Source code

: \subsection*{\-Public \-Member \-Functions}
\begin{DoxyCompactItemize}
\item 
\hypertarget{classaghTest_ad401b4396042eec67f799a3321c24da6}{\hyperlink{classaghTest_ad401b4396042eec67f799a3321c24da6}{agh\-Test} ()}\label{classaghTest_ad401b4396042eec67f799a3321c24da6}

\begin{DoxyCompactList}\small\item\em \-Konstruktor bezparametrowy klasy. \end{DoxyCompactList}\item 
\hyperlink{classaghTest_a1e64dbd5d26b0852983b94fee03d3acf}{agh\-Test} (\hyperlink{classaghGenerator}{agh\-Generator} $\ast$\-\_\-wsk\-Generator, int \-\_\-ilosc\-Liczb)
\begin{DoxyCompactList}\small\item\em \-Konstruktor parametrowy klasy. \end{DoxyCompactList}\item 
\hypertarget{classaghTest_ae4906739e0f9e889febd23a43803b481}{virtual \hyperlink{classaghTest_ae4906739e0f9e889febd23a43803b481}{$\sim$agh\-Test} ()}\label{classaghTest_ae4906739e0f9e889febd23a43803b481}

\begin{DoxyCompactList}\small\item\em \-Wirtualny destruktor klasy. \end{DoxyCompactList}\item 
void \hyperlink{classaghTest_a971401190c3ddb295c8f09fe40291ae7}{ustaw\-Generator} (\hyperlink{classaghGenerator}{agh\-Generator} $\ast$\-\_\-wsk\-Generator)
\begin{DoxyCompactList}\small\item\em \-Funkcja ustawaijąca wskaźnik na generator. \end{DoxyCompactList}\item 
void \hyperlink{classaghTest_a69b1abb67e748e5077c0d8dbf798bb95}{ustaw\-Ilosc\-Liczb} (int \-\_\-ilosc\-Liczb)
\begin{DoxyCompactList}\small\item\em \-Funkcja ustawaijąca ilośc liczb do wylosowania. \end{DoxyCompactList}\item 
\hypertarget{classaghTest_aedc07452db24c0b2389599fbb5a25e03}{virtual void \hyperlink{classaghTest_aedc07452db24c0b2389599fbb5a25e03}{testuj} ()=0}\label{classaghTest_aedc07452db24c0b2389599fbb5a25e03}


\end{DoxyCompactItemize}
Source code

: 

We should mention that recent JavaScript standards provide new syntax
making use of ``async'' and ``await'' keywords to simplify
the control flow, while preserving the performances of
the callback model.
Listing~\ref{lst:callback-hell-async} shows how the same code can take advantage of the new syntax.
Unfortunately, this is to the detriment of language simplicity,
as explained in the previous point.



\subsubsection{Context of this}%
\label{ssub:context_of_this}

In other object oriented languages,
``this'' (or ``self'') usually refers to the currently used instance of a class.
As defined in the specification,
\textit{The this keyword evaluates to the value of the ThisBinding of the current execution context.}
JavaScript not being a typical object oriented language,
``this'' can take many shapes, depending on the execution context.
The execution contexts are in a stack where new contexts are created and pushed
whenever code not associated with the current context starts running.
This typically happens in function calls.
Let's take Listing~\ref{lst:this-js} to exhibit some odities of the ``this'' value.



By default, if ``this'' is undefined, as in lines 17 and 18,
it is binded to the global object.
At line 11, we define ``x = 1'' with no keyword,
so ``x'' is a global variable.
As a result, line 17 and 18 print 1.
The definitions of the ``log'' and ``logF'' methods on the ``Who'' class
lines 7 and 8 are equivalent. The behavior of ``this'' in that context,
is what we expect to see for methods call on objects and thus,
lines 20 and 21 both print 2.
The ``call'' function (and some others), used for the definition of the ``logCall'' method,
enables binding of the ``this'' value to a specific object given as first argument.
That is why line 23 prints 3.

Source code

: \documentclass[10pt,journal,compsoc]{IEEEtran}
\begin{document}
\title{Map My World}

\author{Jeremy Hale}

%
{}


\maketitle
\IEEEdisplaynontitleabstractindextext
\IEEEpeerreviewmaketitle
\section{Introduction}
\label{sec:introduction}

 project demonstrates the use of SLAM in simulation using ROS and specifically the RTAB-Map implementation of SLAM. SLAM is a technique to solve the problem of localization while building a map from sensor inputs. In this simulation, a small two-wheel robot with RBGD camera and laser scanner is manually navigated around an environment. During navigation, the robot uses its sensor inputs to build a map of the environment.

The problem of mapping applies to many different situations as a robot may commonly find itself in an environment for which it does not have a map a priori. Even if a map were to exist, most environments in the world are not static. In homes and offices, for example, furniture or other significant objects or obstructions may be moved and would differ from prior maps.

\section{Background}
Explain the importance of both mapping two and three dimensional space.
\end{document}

----

ACTIVITY: Each record must be transcribed exactly, with nothing left out.

SOLUTION TO THE EXERCISE:
Source code

: \subsection*{\-Public \-Member \-Functions}
\begin{DoxyCompactItemize}
\item 
\hypertarget{classaghTest_ad401b4396042eec67f799a3321c24da6}{\hyperlink{classaghTest_ad401b4396042eec67f799a3321c24da6}{agh\-Test} ()}\label{classaghTest_ad401b4396042eec67f799a3321c24da6}

\begin{DoxyCompactList}\small\item\em \-Konstruktor bezparametrowy klasy. \end{DoxyCompactList}\item 
\hyperlink{classaghTest_a1e64dbd5d26b0852983b94fee03d3acf}{agh\-Test} (\hyperlink{classaghGenerator}{agh\-Generator} $\ast$\-\_\-wsk\-Generator, int \-\_\-ilosc\-Liczb)
\begin{DoxyCompactList}\small\item\em \-Konstruktor parametrowy klasy. \end{DoxyCompactList}\item 
\hypertarget{classaghTest_ae4906739e0f9e889febd23a43803b481}{virtual \hyperlink{classaghTest_ae4906739e0f9e889febd23a43803b481}{$\sim$agh\-Test} ()}\label{classaghTest_ae4906739e0f9e889febd23a43803b481}

\begin{DoxyCompactList}\small\item\em \-Wirtualny destruktor klasy. \end{DoxyCompactList}\item 
void \hyperlink{classaghTest_a971401190c3ddb295c8f09fe40291ae7}{ustaw\-Generator} (\hyperlink{classaghGenerator}{agh\-Generator} $\ast$\-\_\-wsk\-Generator)
\begin{DoxyCompactList}\small\item\em \-Funkcja ustawaijąca wskaźnik na generator. \end{DoxyCompactList}\item 
void \hyperlink{classaghTest_a69b1abb67e748e5077c0d8dbf798bb95}{ustaw\-Ilosc\-Liczb} (int \-\_\-ilosc\-Liczb)
\begin{DoxyCompactList}\small\item\em \-Funkcja ustawaijąca ilośc liczb do wylosowania. \end{DoxyCompactList}\item 
\hypertarget{classaghTest_aedc07452db24c0b2389599fbb5a25e03}{virtual void \hyperlink{classaghTest_aedc07452db24c0b2389599fbb5a25e03}{testuj} ()=0}\label{classaghTest_aedc07452db24c0b2389599fbb5a25e03}


\end{DoxyCompactItemize}
Source code

: 

We should mention that recent JavaScript standards provide new syntax
making use of ``async'' and ``await'' keywords to simplify
the control flow, while preserving the performances of
the callback model.
Listing~\ref{lst:callback-hell-async} shows how the same code can take advantage of the new syntax.
Unfortunately, this is to the detriment of language simplicity,
as explained in the previous point.



\subsubsection{Context of this}%
\label{ssub:context_of_this}

In other object oriented languages,
``this'' (or ``self'') usually refers to the currently used instance of a class.
As defined in the specification,
\textit{The this keyword evaluates to the value of the ThisBinding of the current execution context.}
JavaScript not being a typical object oriented language,
``this'' can take many shapes, depending on the execution context.
The execution contexts are in a stack where new contexts are created and pushed
whenever code not associated with the current context starts running.
This typically happens in function calls.
Let's take Listing~\ref{lst:this-js} to exhibit some odities of the ``this'' value.



By default, if ``this'' is undefined, as in lines 17 and 18,
it is binded to the global object.
At line 11, we define ``x = 1'' with no keyword,
so ``x'' is a global variable.
As a result, line 17 and 18 print 1.
The definitions of the ``log'' and ``logF'' methods on the ``Who'' class
lines 7 and 8 are equivalent. The behavior of ``this'' in that context,
is what we expect to see for methods call on objects and thus,
lines 20 and 21 both print 2.
The ``call'' function (and some others), used for the definition of the ``logCall'' method,
enables binding of the ``this'' value to a specific object given as first argument.
That is why line 23 prints 3.

Source code

: \documentclass[10pt,journal,compsoc]{IEEEtran}
\begin{document}
\title{Map My World}

\author{Jeremy Hale}

%
{}


\maketitle
\IEEEdisplaynontitleabstractindextext
\IEEEpeerreviewmaketitle
\section{Introduction}
\label{sec:introduction}

 project demonstrates the use of SLAM in simulation using ROS and specifically the RTAB-Map implementation of SLAM. SLAM is a technique to solve the problem of localization while building a map from sensor inputs. In this simulation, a small two-wheel robot with RBGD camera and laser scanner is manually navigated around an environment. During navigation, the robot uses its sensor inputs to build a map of the environment.

The problem of mapping applies to many different situations as a robot may commonly find itself in an environment for which it does not have a map a priori. Even if a map were to exist, most environments in the world are not static. In homes and offices, for example, furniture or other significant objects or obstructions may be moved and would differ from prior maps.

\section{Background}
Explain the importance of both mapping two and three dimensional space.
\end{document}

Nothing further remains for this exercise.